(Data entries)

--------------------------------

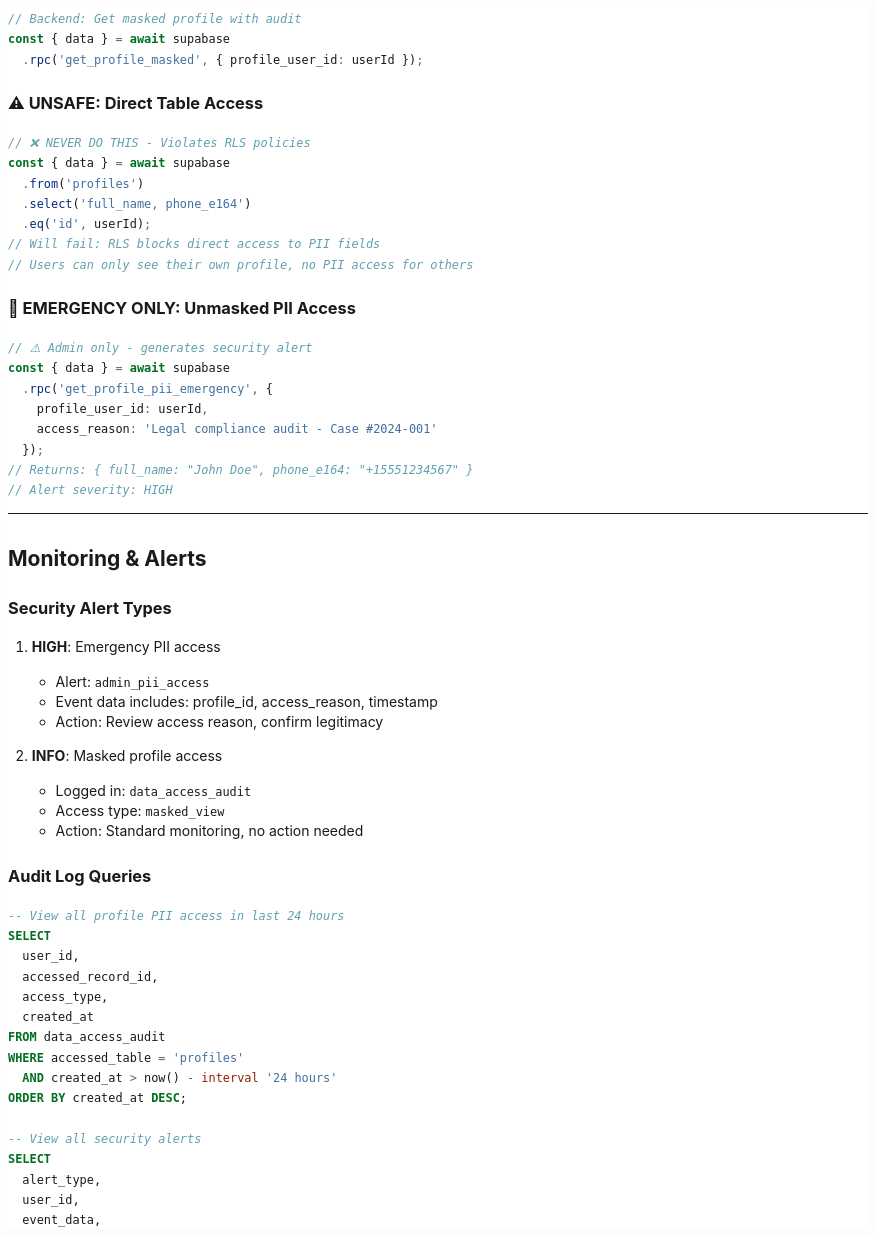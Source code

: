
 ```typescript
// Backend: Get masked profile with audit
const { data } = await supabase
  .rpc('get_profile_masked', { profile_user_id: userId });
```

### ⚠️ UNSAFE: Direct Table Access

```typescript
// ❌ NEVER DO THIS - Violates RLS policies
const { data } = await supabase
  .from('profiles')
  .select('full_name, phone_e164')
  .eq('id', userId);
// Will fail: RLS blocks direct access to PII fields
// Users can only see their own profile, no PII access for others
```

### 🚨 EMERGENCY ONLY: Unmasked PII Access

```typescript
// ⚠️ Admin only - generates security alert
const { data } = await supabase
  .rpc('get_profile_pii_emergency', {
    profile_user_id: userId,
    access_reason: 'Legal compliance audit - Case #2024-001'
  });
// Returns: { full_name: "John Doe", phone_e164: "+15551234567" }
// Alert severity: HIGH
```

---

## Monitoring & Alerts

### Security Alert Types

1. **HIGH**: Emergency PII access
   - Alert: `admin_pii_access`
   - Event data includes: profile_id, access_reason, timestamp
   - Action: Review access reason, confirm legitimacy

2. **INFO**: Masked profile access
   - Logged in: `data_access_audit` 
   - Access type: `masked_view`
   - Action: Standard monitoring, no action needed

### Audit Log Queries

```sql
-- View all profile PII access in last 24 hours
SELECT 
  user_id,
  accessed_record_id,
  access_type,
  created_at
FROM data_access_audit
WHERE accessed_table = 'profiles'
  AND created_at > now() - interval '24 hours'
ORDER BY created_at DESC;

-- View all security alerts
SELECT 
  alert_type,
  user_id,
  event_data,
```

--------------------------------

| ACTIVITY |
Wherever the string "hours" occurs in the records above, copy that line.

| SOLUTION |
-- View all profile PII access in last 24 hours
  AND created_at > now() - interval '24 hours'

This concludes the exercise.